Recursive and other names

These are actually the same one, in let expressions you can refer to names defined at the top level of the same let, including the one you’re currently defining. You cannot do that in records. I find that occasionally this results in slightly awkward let definitions that are there only so that you can refer to another defined record field:

let
    elements =
        List.filter cond allElements
in
{ num_elements = List.length elements
, elements = elements
}

In this example I only need the let declaration because I need to use the defined name elements in the definition of num_elements. Wouldn’t it be a bit nicer if I could just write:

{ num_elements = List.length elements
, elements = List.filter cond allElements
}

Again, I don’t really see any disadvantage to allowing this.

Field update

In order to merge the two syntaxes, you could allow someway to do this in whatever syntax ended up being the merge syntax, so either record syntax would need a way to do let-in:

{ x = 1 , y = 2} in r.x + r.y

Or, let without an end expression would need to be allowed to do record update, eg.:

let r |
    x = 1

I guess I would prefer the first. But since I don’t think the syntaxes should be merged I don’t think we need a solution to this.

Record expressions that ignore some fields

So obviously you often do something like:

let
    a = ...
    b = ...
    c = ...
in
{ a = a
, c = c
}

If you were to merge the two syntaxes you would need a way to do this in record field, but I guess you could just use the same approach:

{
    a = ...
    b = ...
    c = ...
}
in
{ a = a
, c = c
}

Conclusion

As I said, I do not think these two syntaxes can be usefully merged, because I think that the two provide useful clues as to the intent of code. Always a useful property.

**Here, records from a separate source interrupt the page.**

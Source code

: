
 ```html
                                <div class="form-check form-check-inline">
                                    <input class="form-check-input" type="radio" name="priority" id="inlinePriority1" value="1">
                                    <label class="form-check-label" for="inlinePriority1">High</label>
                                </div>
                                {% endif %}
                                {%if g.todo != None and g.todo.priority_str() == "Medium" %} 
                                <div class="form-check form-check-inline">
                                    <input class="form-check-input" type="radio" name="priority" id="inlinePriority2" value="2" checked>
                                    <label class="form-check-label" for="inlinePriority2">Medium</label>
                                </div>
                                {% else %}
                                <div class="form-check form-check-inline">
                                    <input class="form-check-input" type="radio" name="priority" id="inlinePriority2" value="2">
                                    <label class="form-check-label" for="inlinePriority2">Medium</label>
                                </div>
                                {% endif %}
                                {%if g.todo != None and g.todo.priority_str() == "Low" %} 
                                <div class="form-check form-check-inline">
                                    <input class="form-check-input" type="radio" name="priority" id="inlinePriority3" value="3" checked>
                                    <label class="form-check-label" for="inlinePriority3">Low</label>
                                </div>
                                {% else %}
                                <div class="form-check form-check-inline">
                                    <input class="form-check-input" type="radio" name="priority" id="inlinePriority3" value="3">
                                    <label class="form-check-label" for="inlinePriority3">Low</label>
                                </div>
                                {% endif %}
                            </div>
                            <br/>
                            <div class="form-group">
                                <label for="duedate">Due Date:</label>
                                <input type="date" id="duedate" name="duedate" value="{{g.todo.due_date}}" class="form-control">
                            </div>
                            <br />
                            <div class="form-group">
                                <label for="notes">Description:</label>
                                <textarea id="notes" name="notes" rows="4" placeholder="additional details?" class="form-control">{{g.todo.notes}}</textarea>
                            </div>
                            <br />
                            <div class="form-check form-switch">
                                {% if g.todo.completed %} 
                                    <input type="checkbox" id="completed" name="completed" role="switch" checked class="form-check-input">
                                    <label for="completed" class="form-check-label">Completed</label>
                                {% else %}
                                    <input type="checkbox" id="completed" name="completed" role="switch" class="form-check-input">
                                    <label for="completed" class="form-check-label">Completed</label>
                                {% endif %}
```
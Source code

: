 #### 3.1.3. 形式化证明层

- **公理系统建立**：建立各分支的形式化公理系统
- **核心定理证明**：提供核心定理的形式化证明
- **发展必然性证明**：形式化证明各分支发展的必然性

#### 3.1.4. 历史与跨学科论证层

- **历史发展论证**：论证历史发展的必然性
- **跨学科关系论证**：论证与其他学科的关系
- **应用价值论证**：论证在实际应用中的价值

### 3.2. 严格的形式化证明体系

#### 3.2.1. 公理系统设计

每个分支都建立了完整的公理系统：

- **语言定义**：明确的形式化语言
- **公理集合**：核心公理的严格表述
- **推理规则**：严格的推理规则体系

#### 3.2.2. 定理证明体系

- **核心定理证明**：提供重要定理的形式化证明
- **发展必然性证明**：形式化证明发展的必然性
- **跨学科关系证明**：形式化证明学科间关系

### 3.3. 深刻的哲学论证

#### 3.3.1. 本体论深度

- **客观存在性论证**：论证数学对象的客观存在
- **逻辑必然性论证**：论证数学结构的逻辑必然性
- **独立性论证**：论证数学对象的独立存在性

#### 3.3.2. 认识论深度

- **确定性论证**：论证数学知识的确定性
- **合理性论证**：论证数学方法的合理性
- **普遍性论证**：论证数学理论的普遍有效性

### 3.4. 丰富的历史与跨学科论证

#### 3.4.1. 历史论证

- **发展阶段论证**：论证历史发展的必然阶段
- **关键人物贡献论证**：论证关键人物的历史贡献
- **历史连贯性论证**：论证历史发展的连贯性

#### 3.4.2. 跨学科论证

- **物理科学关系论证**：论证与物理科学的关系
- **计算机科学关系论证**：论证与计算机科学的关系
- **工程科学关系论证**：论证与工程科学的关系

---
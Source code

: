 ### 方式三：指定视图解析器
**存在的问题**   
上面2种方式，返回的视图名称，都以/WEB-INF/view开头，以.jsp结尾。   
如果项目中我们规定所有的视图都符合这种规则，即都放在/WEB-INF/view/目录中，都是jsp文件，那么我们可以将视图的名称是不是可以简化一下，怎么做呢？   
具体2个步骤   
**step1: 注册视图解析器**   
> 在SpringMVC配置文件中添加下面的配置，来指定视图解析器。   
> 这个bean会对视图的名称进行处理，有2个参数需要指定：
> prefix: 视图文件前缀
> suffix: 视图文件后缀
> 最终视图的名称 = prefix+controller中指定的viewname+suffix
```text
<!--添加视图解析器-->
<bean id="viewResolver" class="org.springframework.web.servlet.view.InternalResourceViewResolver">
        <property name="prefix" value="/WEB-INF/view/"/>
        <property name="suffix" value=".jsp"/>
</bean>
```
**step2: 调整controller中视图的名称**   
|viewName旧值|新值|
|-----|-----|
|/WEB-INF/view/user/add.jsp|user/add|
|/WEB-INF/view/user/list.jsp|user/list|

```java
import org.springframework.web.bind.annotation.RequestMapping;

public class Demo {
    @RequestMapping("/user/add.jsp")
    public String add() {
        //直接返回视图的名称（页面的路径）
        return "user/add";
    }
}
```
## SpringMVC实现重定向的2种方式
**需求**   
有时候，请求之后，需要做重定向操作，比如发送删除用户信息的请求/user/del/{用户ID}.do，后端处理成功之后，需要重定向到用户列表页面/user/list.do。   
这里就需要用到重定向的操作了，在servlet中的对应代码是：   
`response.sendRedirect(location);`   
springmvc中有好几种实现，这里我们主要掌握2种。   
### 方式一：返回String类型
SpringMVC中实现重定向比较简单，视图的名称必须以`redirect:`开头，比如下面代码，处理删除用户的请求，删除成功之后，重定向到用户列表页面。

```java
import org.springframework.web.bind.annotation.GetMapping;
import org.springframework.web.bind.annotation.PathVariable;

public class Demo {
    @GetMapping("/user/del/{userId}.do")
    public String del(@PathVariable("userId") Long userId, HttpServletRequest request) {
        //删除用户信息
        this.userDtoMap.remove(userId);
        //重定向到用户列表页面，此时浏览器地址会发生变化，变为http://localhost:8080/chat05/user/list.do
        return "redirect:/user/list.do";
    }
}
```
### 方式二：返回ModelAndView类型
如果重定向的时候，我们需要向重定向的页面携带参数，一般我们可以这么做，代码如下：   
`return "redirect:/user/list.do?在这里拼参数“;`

Nevertheless, I think that record expressions could have their syntax relaxed and brought more in line with let declarations. I do not see much problem with doing that. However, if your bar is that you need to find a bunch of code that would be materially improved by such a change I haven’t done the homework, and I’m not sure you will find that many bits of code that could be usefully improved. But I could be proved wrong.

Final thought

Another thought is that you could go the opposite way and introduce things allowed in the let declaration that wouldn’t be allowed in a record expression, for example local module imports or type declarations:

let
    import Html exposing (Attribute)
    type alias Heading =
        { class = Attribute msg
        , title = String
        }
in
...

Where the scope of both Heading and Attribute would be limited to the let expression.